Lou Reed - The Bottom Line Soundcheck, February 1983
Friends, I'm back on the Jokermen podcast this week to discuss Lou Reed's Robert Quine-assisted 1983 double LP Live In Italy. Listen in! Always a pleasure — hopefully my stabs at humor and/or profundity are not incredibly annoying. Initially only released across the pond, Live In Italy still feels like a bit of a hidden gem in the Louevre; not sure if Lou just forgot about it entirely or decided it wasn't something he wanted included in that big RCA box that came out a while back. If you haven't checked it out or need to revisit, it's a killer, definitely an essential chapter in the all-too-brief Reed/Quine saga. Easily accessible via streaming services, I think.
Less easily accessible is this Bottom Line tape of Lou, Quine, Fernando Saunders and Fred Maher warming up before their first live shows a few months before invading Italy.

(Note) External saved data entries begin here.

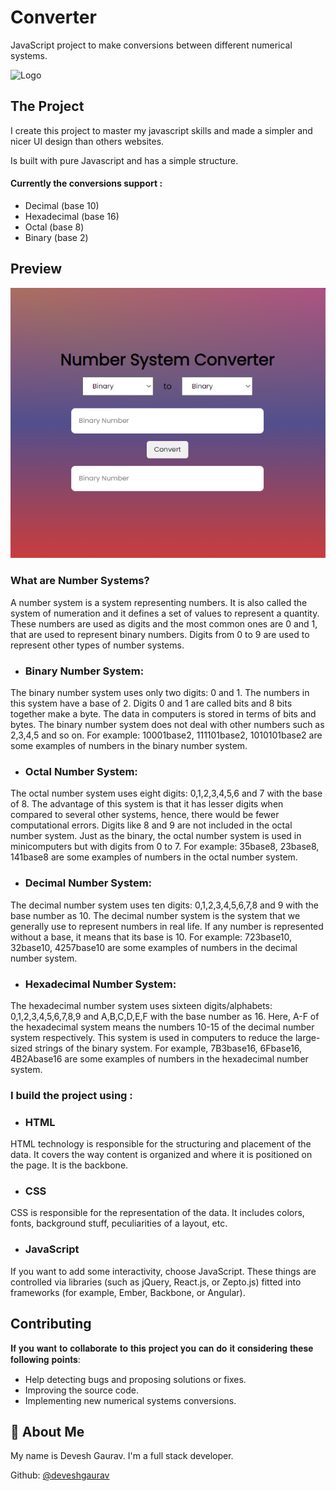 # Converter
JavaScript project to make conversions between different numerical systems.

![Logo](https://play-lh.googleusercontent.com/lGzl1C6ZRfoU2qmB50evFyRd7-b7V1HvJbOVhRuxayRaq4DH9porjJMn0Y29qc8x4wkn)

## The Project
I create this project to master my javascript skills and made a simpler and nicer UI design than others websites.

Is built with pure Javascript and has a simple structure.

#### Currently the conversions support :
- Decimal (base 10)
- Hexadecimal (base 16)
- Octal (base 8)
- Binary (base 2)

## Preview
![](https://github.com/DEVXD360/Converter/blob/master/converter.png)

### What are Number Systems?
A number system is a system representing numbers. It is also called the system of numeration and it defines a set of values to represent a quantity. These numbers are used as digits and the most common ones are 0 and 1, that are used to represent binary numbers. Digits from 0 to 9 are used to represent other types of number systems.

- ### Binary Number System:
The binary number system uses only two digits: 0 and 1. The numbers in this system have a base of 2. Digits 0 and 1 are called bits and 8 bits together make a byte. The data in computers is stored in terms of bits and bytes. The binary number system does not deal with other numbers such as 2,3,4,5 and so on. For example: 10001base2, 111101base2, 1010101base2 are some examples of numbers in the binary number system.

- ### Octal Number System:
The octal number system uses eight digits: 0,1,2,3,4,5,6 and 7 with the base of 8. The advantage of this system is that it has lesser digits when compared to several other systems, hence, there would be fewer computational errors. Digits like 8 and 9 are not included in the octal number system. Just as the binary, the octal number system is used in minicomputers but with digits from 0 to 7. For example: 35base8, 23base8, 141base8 are some examples of numbers in the octal number system.

- ### Decimal Number System:
The decimal number system uses ten digits: 0,1,2,3,4,5,6,7,8 and 9 with the base number as 10. The decimal number system is the system that we generally use to represent numbers in real life. If any number is represented without a base, it means that its base is 10. For example: 723base10, 32base10, 4257base10 are some examples of numbers in the decimal number system.

- ### Hexadecimal Number System:
The hexadecimal number system uses sixteen digits/alphabets: 0,1,2,3,4,5,6,7,8,9 and A,B,C,D,E,F with the base number as 16. Here, A-F of the hexadecimal system means the numbers 10-15 of the decimal number system respectively. This system is used in computers to reduce the large-sized strings of the binary system. For example, 7B3base16, 6Fbase16, 4B2Abase16 are some examples of numbers in the hexadecimal number system.


### I build the project using :

- ### HTML
HTML technology is responsible for the structuring and placement of the data. It covers the way content is organized and where it is positioned on the page. It is the backbone.

- ### CSS 
CSS is responsible for the representation of the data. It includes colors, fonts, background stuff, peculiarities of a layout, etc.

- ### JavaScript
If you want to add some interactivity, choose JavaScript. These things are controlled via libraries (such as jQuery, React.js, or Zepto.js) fitted into frameworks (for example, Ember, Backbone, or Angular).


## Contributing
𝐈𝐟 𝐲𝐨𝐮 𝐰𝐚𝐧𝐭 𝐭𝐨 𝐜𝐨𝐥𝐥𝐚𝐛𝐨𝐫𝐚𝐭𝐞 𝐭𝐨 𝐭𝐡𝐢𝐬 𝐩𝐫𝐨𝐣𝐞𝐜𝐭 𝐲𝐨𝐮 𝐜𝐚𝐧 𝐝𝐨 𝐢𝐭 𝐜𝐨𝐧𝐬𝐢𝐝𝐞𝐫𝐢𝐧𝐠 𝐭𝐡𝐞𝐬𝐞 𝐟𝐨𝐥𝐥𝐨𝐰𝐢𝐧𝐠 𝐩𝐨𝐢𝐧𝐭𝐬:

- Help detecting bugs and proposing solutions or fixes.
- Improving the source code.
- Implementing new numerical systems conversions.


## 🚀 About Me
My name is Devesh Gaurav.
I'm a full stack developer.

Github: [@deveshgaurav](https://github.com/DEVXD360)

A cool document, with some interesting rarities and arrangements; songs like "The Day John Kennedy Died," "Vicious Circle" and "A Gift" wouldn't be played much (or at all) after '83. The energy level isn't quite as high as it would get with an actual audience present, but it's pretty high all the same. And even though Quine and Reed's relationship was already pretty fractured at this point, it doesn't stop Lou from praising his guitarist. "Damn!" he exclaims at the end of Quine's typically tortured "Waves of Fear" solo. You'll likely say the same thing when you hear it.